## [TASK GOAL]
Retype the lines from the first one in the records down to the line containing "## How to set up", counting both, and leave out any pictures.

## [Items from a data source]
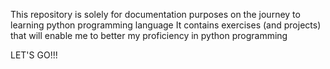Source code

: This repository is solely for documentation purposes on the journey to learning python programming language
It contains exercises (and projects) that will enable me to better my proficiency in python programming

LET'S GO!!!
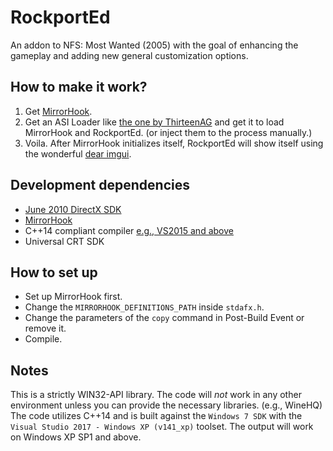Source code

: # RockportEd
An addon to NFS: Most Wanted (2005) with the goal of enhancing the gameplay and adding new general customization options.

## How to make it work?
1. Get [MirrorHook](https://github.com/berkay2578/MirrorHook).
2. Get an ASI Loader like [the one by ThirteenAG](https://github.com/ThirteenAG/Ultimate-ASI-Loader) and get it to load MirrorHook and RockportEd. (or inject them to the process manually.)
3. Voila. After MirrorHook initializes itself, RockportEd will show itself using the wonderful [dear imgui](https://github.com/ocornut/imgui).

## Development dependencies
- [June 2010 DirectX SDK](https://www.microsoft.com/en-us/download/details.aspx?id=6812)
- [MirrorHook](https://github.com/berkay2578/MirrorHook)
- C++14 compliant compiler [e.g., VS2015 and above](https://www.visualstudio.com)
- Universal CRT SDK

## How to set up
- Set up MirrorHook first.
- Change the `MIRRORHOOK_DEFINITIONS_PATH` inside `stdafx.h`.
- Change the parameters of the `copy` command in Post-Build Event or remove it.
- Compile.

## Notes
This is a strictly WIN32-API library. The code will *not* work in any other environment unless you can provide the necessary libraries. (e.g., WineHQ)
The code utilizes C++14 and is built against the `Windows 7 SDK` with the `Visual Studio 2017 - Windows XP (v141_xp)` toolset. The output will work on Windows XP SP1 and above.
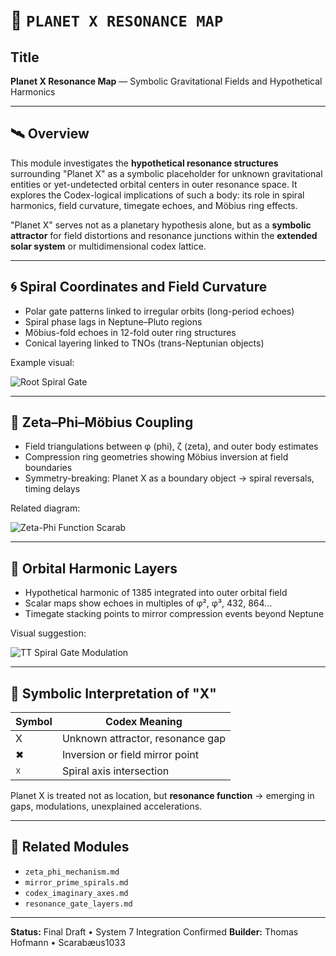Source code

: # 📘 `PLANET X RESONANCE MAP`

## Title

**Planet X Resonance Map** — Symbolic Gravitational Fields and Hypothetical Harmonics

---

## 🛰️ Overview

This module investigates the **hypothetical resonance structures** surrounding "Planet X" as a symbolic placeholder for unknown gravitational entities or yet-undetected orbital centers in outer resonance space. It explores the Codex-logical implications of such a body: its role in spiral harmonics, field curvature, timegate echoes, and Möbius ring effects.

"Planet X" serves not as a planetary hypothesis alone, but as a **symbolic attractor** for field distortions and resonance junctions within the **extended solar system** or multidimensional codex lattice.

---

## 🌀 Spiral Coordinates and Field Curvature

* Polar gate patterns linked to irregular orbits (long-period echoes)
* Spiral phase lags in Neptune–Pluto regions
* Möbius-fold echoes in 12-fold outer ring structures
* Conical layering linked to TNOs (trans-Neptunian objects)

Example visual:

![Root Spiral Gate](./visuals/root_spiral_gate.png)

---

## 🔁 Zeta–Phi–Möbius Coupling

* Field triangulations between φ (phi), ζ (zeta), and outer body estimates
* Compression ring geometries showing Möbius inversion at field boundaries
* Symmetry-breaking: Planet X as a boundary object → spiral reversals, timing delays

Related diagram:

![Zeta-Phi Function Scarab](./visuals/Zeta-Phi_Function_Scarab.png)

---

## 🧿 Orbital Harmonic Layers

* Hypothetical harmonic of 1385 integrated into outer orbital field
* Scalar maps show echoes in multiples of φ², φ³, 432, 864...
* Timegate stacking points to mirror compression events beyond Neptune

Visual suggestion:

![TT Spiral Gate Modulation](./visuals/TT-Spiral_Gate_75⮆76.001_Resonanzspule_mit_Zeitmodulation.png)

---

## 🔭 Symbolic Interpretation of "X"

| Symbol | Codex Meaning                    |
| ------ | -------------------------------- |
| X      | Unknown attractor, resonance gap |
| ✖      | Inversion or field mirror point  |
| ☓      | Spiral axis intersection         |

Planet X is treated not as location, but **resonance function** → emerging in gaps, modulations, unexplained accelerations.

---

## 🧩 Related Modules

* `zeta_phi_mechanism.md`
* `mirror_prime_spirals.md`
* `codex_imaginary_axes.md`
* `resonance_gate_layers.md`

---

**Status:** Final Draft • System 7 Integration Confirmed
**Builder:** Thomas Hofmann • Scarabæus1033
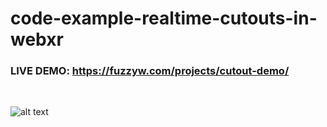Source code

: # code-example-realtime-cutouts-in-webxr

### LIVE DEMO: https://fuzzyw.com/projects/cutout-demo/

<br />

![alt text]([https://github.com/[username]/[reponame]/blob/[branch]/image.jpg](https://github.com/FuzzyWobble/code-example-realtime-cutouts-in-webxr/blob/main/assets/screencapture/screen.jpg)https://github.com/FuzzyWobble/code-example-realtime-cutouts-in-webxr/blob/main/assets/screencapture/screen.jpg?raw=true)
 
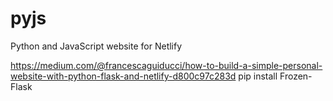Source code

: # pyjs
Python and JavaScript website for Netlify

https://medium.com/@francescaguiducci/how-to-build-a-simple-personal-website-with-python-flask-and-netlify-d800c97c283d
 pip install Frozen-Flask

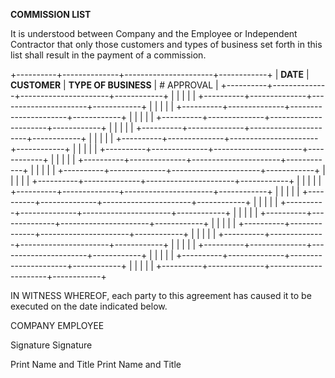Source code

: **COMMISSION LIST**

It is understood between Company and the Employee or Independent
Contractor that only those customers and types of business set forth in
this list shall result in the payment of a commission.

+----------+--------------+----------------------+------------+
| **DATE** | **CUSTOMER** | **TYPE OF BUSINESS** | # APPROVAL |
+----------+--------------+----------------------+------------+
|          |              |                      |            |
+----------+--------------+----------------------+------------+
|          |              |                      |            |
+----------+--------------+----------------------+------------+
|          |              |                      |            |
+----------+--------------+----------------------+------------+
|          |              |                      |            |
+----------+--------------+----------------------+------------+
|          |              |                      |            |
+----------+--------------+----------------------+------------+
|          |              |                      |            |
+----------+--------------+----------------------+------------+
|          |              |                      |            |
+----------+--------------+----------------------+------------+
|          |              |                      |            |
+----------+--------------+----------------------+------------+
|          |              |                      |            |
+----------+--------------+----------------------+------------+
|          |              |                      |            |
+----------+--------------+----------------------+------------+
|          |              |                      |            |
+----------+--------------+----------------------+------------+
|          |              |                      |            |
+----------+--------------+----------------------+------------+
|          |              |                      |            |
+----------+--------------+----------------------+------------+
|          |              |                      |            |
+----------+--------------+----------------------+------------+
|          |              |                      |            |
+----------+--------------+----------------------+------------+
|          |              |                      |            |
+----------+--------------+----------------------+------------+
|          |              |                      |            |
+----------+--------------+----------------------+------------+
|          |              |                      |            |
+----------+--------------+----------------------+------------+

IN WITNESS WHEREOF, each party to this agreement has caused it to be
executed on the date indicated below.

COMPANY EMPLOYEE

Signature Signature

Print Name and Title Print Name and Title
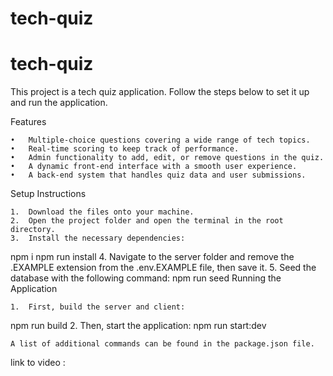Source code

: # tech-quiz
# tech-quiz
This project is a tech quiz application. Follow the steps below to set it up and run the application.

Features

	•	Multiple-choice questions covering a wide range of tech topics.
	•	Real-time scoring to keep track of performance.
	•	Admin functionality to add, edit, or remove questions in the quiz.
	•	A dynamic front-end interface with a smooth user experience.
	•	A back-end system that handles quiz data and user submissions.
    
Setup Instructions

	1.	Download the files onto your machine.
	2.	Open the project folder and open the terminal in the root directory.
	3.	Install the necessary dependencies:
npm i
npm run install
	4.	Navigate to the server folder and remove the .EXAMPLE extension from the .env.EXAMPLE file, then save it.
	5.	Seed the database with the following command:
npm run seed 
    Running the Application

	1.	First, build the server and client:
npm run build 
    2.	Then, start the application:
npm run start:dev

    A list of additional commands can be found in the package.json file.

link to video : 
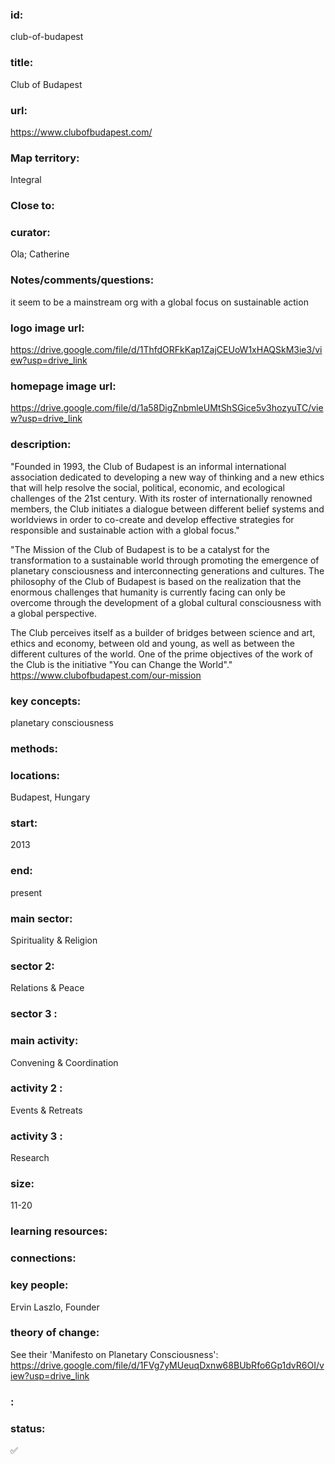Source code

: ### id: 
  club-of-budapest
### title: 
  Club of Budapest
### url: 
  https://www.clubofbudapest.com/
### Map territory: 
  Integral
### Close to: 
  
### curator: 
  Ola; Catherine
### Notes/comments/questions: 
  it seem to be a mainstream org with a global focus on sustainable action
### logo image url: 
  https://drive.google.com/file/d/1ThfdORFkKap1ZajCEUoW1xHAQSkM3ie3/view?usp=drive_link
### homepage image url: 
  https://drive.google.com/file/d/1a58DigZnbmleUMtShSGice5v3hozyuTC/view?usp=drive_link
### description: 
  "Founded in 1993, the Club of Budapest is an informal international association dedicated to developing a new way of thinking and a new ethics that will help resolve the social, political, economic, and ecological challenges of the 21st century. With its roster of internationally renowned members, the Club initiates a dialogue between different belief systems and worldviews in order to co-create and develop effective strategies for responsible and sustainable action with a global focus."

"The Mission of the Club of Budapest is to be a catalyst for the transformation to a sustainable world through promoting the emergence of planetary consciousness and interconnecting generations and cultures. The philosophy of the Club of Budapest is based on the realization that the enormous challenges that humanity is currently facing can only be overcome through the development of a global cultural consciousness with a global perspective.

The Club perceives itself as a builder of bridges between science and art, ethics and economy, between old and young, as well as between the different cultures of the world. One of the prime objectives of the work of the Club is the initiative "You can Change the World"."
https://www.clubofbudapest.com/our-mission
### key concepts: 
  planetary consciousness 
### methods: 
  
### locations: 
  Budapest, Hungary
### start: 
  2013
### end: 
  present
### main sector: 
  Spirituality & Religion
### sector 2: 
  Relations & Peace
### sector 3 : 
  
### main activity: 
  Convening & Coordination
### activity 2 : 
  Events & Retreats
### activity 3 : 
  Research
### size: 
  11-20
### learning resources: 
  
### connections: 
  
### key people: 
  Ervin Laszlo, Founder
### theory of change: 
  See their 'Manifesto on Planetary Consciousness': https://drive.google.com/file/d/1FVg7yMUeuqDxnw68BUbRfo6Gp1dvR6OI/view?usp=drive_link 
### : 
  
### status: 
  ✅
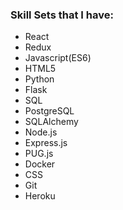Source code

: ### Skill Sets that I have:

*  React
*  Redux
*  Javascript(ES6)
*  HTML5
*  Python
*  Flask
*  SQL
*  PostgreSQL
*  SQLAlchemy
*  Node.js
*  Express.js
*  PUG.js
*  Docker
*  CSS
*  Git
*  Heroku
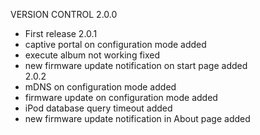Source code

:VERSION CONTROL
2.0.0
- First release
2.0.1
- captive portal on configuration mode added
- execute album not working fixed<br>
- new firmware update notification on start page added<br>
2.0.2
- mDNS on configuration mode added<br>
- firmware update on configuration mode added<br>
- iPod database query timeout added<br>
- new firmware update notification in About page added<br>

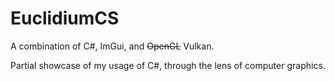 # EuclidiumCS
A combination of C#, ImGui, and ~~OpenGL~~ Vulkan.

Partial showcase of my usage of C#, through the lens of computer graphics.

## [RESPONSE TO THIS TASK]
Source code

: This repository is solely for documentation purposes on the journey to learning python programming language
It contains exercises (and projects) that will enable me to better my proficiency in python programming

LET'S GO!!!
Source code

: # RockportEd
An addon to NFS: Most Wanted (2005) with the goal of enhancing the gameplay and adding new general customization options.

## How to make it work?
1. Get [MirrorHook](https://github.com/berkay2578/MirrorHook).
2. Get an ASI Loader like [the one by ThirteenAG](https://github.com/ThirteenAG/Ultimate-ASI-Loader) and get it to load MirrorHook and RockportEd. (or inject them to the process manually.)
3. Voila. After MirrorHook initializes itself, RockportEd will show itself using the wonderful [dear imgui](https://github.com/ocornut/imgui).

## Development dependencies
- [June 2010 DirectX SDK](https://www.microsoft.com/en-us/download/details.aspx?id=6812)
- [MirrorHook](https://github.com/berkay2578/MirrorHook)
- C++14 compliant compiler [e.g., VS2015 and above](https://www.visualstudio.com)
- Universal CRT SDK

## How to set up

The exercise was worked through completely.